--- EXTRACTED RECORDS Enclosed Below ---

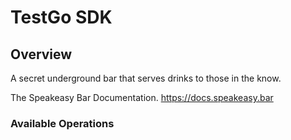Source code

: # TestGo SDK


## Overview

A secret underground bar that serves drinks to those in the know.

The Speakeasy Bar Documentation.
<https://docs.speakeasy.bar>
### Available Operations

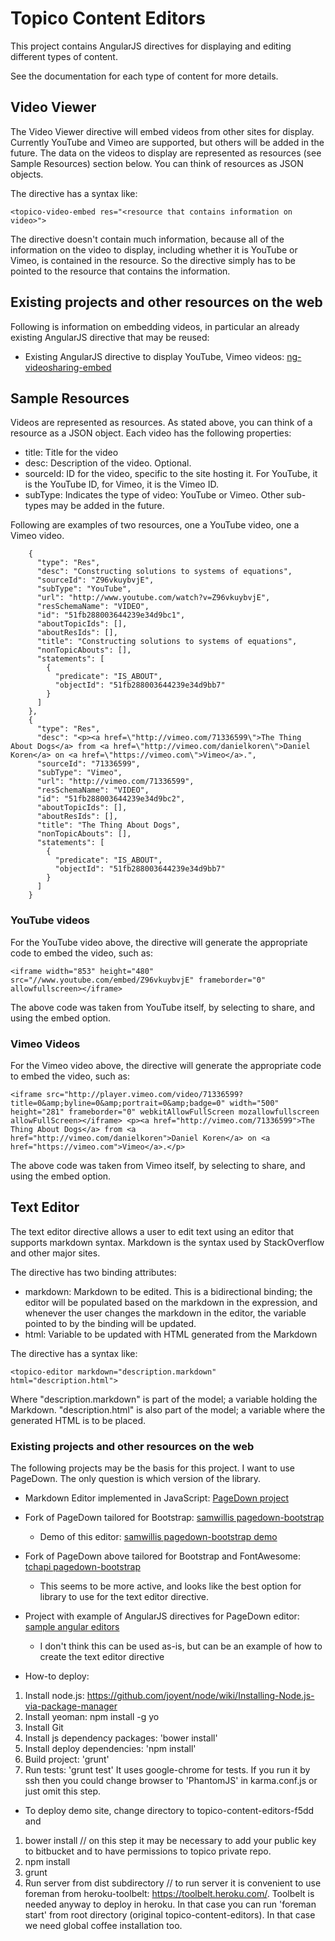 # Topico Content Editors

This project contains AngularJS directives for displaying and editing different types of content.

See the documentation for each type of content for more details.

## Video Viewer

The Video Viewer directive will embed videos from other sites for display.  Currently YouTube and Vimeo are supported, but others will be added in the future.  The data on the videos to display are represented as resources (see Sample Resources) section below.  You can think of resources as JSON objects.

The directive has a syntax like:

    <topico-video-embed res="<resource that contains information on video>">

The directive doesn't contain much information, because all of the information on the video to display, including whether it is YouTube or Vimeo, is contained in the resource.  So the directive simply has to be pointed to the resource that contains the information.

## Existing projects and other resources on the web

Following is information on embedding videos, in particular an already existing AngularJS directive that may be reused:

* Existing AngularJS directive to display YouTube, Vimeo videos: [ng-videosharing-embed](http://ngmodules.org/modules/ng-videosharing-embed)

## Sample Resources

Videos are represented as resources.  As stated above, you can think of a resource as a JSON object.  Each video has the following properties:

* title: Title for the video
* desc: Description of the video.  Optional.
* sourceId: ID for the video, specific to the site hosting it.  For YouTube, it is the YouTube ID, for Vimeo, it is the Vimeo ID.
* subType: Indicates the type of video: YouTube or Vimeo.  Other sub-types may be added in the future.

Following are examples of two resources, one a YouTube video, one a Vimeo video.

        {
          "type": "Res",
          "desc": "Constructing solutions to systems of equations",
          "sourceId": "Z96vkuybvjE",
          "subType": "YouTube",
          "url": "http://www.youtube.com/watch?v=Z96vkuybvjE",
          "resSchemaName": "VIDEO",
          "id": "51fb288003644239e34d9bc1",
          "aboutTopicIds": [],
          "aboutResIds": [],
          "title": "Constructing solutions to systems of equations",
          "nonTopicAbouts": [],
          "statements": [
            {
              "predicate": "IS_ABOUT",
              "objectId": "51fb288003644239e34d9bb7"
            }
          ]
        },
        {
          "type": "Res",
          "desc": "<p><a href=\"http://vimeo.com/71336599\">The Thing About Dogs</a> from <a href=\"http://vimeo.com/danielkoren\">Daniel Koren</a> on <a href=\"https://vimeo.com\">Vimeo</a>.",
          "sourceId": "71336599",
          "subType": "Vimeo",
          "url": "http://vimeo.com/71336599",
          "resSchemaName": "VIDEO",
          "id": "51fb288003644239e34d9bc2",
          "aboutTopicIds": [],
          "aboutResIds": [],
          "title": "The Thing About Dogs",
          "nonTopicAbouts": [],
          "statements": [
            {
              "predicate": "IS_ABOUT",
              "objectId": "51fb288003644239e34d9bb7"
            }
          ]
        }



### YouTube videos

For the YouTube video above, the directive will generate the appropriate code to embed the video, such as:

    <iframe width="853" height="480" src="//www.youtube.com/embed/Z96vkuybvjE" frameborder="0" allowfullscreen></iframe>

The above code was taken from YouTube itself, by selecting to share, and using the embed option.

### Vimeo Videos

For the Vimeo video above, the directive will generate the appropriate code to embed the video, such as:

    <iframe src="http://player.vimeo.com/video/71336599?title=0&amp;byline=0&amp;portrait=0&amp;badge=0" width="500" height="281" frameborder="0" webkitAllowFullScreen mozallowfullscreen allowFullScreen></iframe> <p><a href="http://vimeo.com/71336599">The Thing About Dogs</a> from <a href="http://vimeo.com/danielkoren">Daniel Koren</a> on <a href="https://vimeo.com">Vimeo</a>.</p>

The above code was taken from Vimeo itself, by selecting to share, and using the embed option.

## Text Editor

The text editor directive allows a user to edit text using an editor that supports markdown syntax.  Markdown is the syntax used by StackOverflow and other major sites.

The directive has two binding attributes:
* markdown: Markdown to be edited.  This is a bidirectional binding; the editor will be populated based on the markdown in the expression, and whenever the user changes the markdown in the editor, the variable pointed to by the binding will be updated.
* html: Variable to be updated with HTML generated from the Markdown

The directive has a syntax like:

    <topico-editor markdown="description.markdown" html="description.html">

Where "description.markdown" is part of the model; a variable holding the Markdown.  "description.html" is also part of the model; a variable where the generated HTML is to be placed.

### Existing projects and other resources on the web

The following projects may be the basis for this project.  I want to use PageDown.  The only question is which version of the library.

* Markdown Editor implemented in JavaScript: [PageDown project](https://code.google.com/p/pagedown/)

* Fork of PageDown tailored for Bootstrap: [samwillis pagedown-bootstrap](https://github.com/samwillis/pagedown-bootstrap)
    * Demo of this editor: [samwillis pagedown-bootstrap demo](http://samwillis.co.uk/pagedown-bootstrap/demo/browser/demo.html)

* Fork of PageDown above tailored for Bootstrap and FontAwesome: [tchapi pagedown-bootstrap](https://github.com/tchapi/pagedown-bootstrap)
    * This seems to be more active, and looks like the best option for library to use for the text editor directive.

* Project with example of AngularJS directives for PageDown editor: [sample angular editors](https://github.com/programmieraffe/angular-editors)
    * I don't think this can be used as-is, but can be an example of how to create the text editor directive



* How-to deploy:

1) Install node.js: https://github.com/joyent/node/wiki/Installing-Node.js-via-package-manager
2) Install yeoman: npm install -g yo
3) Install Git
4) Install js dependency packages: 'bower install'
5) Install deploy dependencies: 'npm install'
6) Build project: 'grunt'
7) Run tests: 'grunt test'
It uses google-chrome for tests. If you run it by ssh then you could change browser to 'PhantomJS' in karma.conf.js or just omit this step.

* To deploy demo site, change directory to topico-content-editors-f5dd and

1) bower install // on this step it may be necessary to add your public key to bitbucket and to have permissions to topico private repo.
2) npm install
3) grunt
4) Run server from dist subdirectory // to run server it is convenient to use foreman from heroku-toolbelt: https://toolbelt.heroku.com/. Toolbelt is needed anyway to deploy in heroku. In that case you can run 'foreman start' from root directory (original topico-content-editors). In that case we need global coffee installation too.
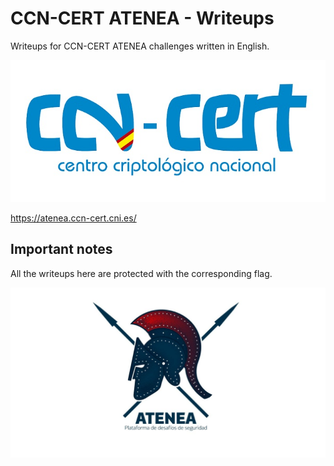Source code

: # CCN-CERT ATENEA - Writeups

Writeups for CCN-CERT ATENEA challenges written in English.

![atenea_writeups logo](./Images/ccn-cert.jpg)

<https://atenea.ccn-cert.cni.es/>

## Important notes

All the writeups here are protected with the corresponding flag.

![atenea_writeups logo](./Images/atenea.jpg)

--- End of Enclosed EXTRACTED RECORDS ---

Go through the listing above and pull out each line containing the word "more".

### EXPECTED OUTPUT
See the documentation for each type of content for more details.
    * This seems to be more active, and looks like the best option for library to use for the text editor directive.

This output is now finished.